What's driving Israel's escalation in south Lebanon?
Analysis: Israel’s attacks on Lebanon are growing more aggressive and indiscriminate, signalling that its rules of engagement with Hezbollah could be changing.
21 February 2024
On the evening of 14 February, an Israeli missile tore through Hussein Ahmad Berjawi’s home, reducing it to rubble and killing Hussein and six of his family members.
Hussein’s three-year-old grandson was pulled from the rubble, the young boy and his father the only survivors among those who had gathered together that evening.
It was the bloodiest civilian death toll from a single strike since the fighting between Hezbollah and Israel erupted on Lebanon’s southern border on 8 October.
Hussein and his family members were sitting down for dinner just above three Hezbollah fighters, who were meeting on the ground floor of the apartment building in Lebanon’s southern city of Nabatieh.
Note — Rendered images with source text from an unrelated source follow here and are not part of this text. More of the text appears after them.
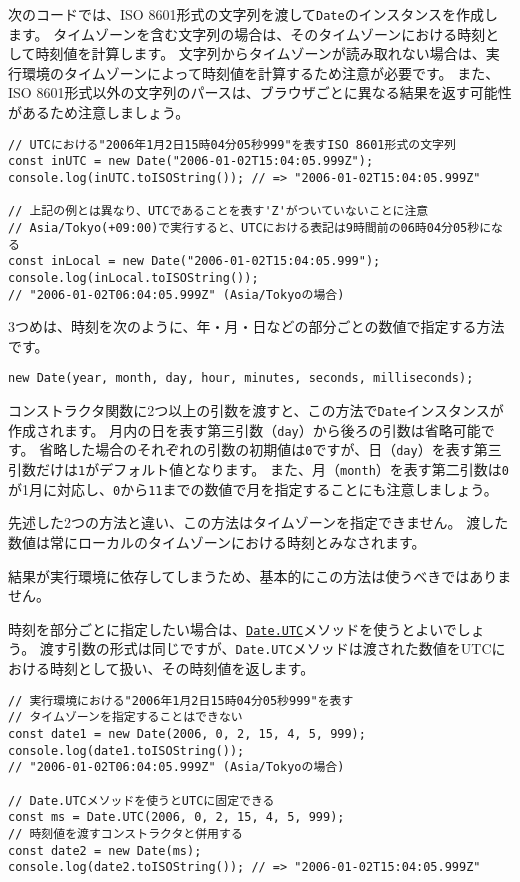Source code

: 次のコードでは、ISO
8601形式の文字列を渡して\texttt{Date}のインスタンスを作成します。
タイムゾーンを含む文字列の場合は、そのタイムゾーンにおける時刻として時刻値を計算します。
文字列からタイムゾーンが読み取れない場合は、実行環境のタイムゾーンによって時刻値を計算するため注意が必要です。
また、ISO
8601形式以外の文字列のパースは、ブラウザごとに異なる結果を返す可能性があるため注意しましょう。

\begin{lstlisting}
// UTCにおける"2006年1月2日15時04分05秒999"を表すISO 8601形式の文字列
const inUTC = new Date("2006-01-02T15:04:05.999Z");
console.log(inUTC.toISOString()); // => "2006-01-02T15:04:05.999Z"

// 上記の例とは異なり、UTCであることを表す'Z'がついていないことに注意
// Asia/Tokyo(+09:00)で実行すると、UTCにおける表記は9時間前の06時04分05秒になる
const inLocal = new Date("2006-01-02T15:04:05.999");
console.log(inLocal.toISOString()); 
// "2006-01-02T06:04:05.999Z" (Asia/Tokyoの場合)
\end{lstlisting}

3つめは、時刻を次のように、年・月・日などの部分ごとの数値で指定する方法です。

\begin{lstlisting}
new Date(year, month, day, hour, minutes, seconds, milliseconds);
\end{lstlisting}

コンストラクタ関数に2つ以上の引数を渡すと、この方法で\texttt{Date}インスタンスが作成されます。
月内の日を表す第三引数（\texttt{day}）から後ろの引数は省略可能です。
省略した場合のそれぞれの引数の初期値は\texttt{0}ですが、日（\texttt{day}）を表す第三引数だけは\texttt{1}がデフォルト値となります。
また、月（\texttt{month}）を表す第二引数は\texttt{0}が1月に対応し、\texttt{0}から\texttt{11}までの数値で月を指定することにも注意しましょう。

先述した2つの方法と違い、この方法はタイムゾーンを指定できません。
渡した数値は常にローカルのタイムゾーンにおける時刻とみなされます。

結果が実行環境に依存してしまうため、基本的にこの方法は使うべきではありません。

時刻を部分ごとに指定したい場合は、\href{https://developer.mozilla.org/ja/docs/Web/JavaScript/Reference/Global_Objects/Date/UTC}{\texttt{Date.UTC}}メソッドを使うとよいでしょう。
渡す引数の形式は同じですが、\texttt{Date.UTC}メソッドは渡された数値をUTCにおける時刻として扱い、その時刻値を返します。

\begin{lstlisting}
// 実行環境における"2006年1月2日15時04分05秒999"を表す
// タイムゾーンを指定することはできない
const date1 = new Date(2006, 0, 2, 15, 4, 5, 999);
console.log(date1.toISOString()); 
// "2006-01-02T06:04:05.999Z" (Asia/Tokyoの場合)

// Date.UTCメソッドを使うとUTCに固定できる
const ms = Date.UTC(2006, 0, 2, 15, 4, 5, 999);
// 時刻値を渡すコンストラクタと併用する
const date2 = new Date(ms);
console.log(date2.toISOString()); // => "2006-01-02T15:04:05.999Z"
\end{lstlisting}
The three fighters – including Hezbollah’s elite Radwan Force commander Ali al-Debs – were also killed in the Israeli attack.
“The [Nabatieh] attack is definitely an escalation,” said Mohanad Hage Ali, a Beirut-based fellow at the Carnegie Middle East Center. “It crosses the red line geographically speaking – in the heart of one of the capitals of southern Lebanon – and in terms of killing civilians,” Hage Ali told The New Arab.